Kindle Fire - cheapest tablet
By Adam Leach, Ovum
However, the device is still an integral part of Amazon’s proposition; it still needs to be attractive in its own right to consumers. Amazon has opted for a 7” display, the same size as the Blackberry Playbook. This screen size has undoubtedly helped them achieve a lower price point for the device but so far this form factor has not been popular with consumers, we shall see if this is related to other aspects of those devices other than its screen size.

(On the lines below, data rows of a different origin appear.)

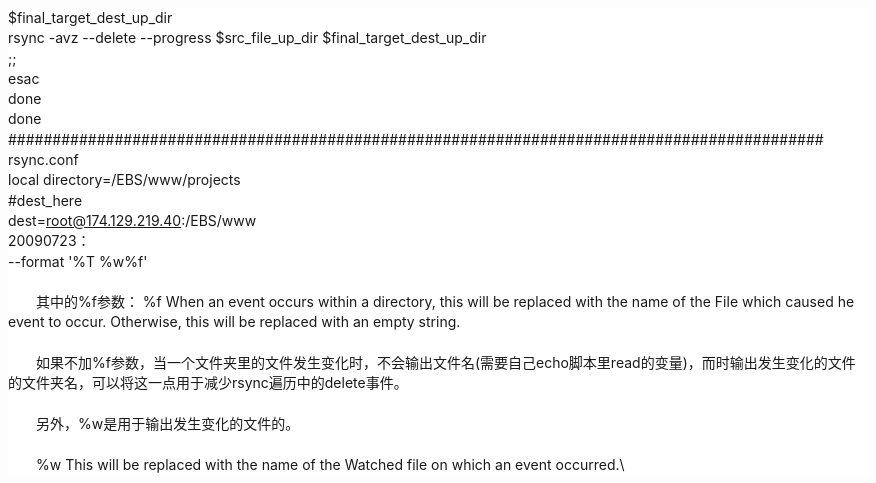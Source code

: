 \$final\_target\_dest\_up\_dir\
 rsync -avz --delete --progress \$src\_file\_up\_dir
\$final\_target\_dest\_up\_dir\
 ;;\
 esac\
 done\
 done\
\#\#\#\#\#\#\#\#\#\#\#\#\#\#\#\#\#\#\#\#\#\#\#\#\#\#\#\#\#\#\#\#\#\#\#\#\#\#\#\#\#\#\#\#\#\#\#\#\#\#\#\#\#\#\#\#\#\#\#\#\#\#\#\#\#\#\#\#\#\#\#\#\#\#\#\#\#\#\#\#\#\#\#\#\#\#\#\#\#\#\#\#\
rsync.conf\
local directory=/EBS/www/projects\
 \#dest\_here\
dest=root@174.129.219.40:/EBS/www\
 20090723：\
--format '%T %w%f' \
\
　　其中的%f参数： %f When an event occurs within a directory, this will
be replaced with the name of the File which caused he event to occur.
Otherwise, this will be replaced with an empty string.\
\
　　如果不加%f参数，当一个文件夹里的文件发生变化时，不会输出文件名(需要自己echo脚本里read的变量)，而时输出发生变化的文件的文件夹名，可以将这一点用于减少rsync遍历中的delete事件。\
\
　　另外，%w是用于输出发生变化的文件的。\
\
　　%w This will be replaced with the name of the Watched file on which
an event occurred.\

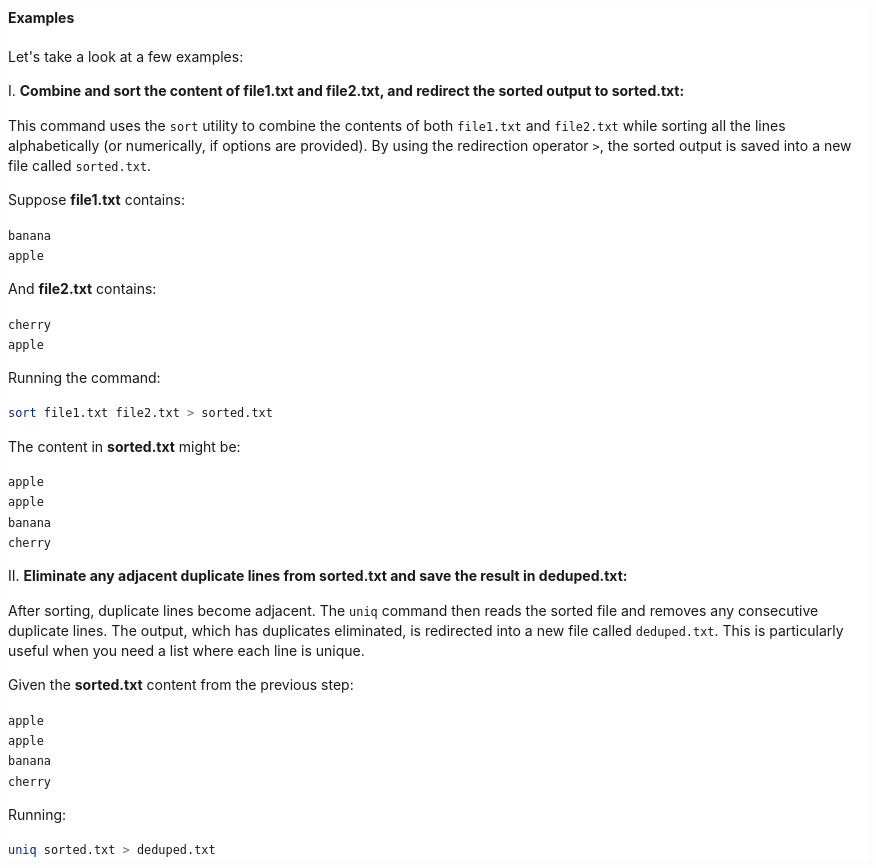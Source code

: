 #### Examples

Let's take a look at a few examples:

I. **Combine and sort the content of file1.txt and file2.txt, and redirect the sorted output to sorted.txt:**

This command uses the `sort` utility to combine the contents of both `file1.txt` and `file2.txt` while sorting all the lines alphabetically (or numerically, if options are provided). By using the redirection operator `>`, the sorted output is saved into a new file called `sorted.txt`.  
 
Suppose **file1.txt** contains:  

```
banana
apple
```

And **file2.txt** contains:  

```
cherry
apple
```

Running the command:  

```bash
sort file1.txt file2.txt > sorted.txt
```

The content in **sorted.txt** might be:  

```
apple
apple
banana
cherry
```  

II. **Eliminate any adjacent duplicate lines from sorted.txt and save the result in deduped.txt:**

After sorting, duplicate lines become adjacent. The `uniq` command then reads the sorted file and removes any consecutive duplicate lines. The output, which has duplicates eliminated, is redirected into a new file called `deduped.txt`. This is particularly useful when you need a list where each line is unique.  
  
Given the **sorted.txt** content from the previous step:  

```
apple
apple
banana
cherry
```  

Running:  

```bash
uniq sorted.txt > deduped.txt
```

The Amazon Fire is based on Google’s Android operating system; however, it appears that Amazon is positioning its own services above those of Google’s by using the Amazon Android app store and its own mobile browser based on its own dynamic split browsing technology, essentially creating its own variant of Android. This will have significant implications for developers wishing to deploy Android applications to the device if the two platforms do not remain compatible. It will also force consumers to choose if Amazon’s set of services are more valuable to them than Google’s when buying a tablet.
From a standing start in 2010, Ovum expects shipments of tablets and other mobile Internet devices based on “lite” operating systems (OSs) to reach 41m by year-end 2011, rising to 219m units in calendar year 2016. This equates to a compound annual growth rate (CAGR) of 45% across the period 2010–16. Ovum does not see shipments of tablets and other mobile Internet devices significantly eroding the growing demand for smartphones, especially those that are fundamentally similar in their hardware and software technology. The utility of smartphones is simply greater than that of tablets and similar devices for a majority of users.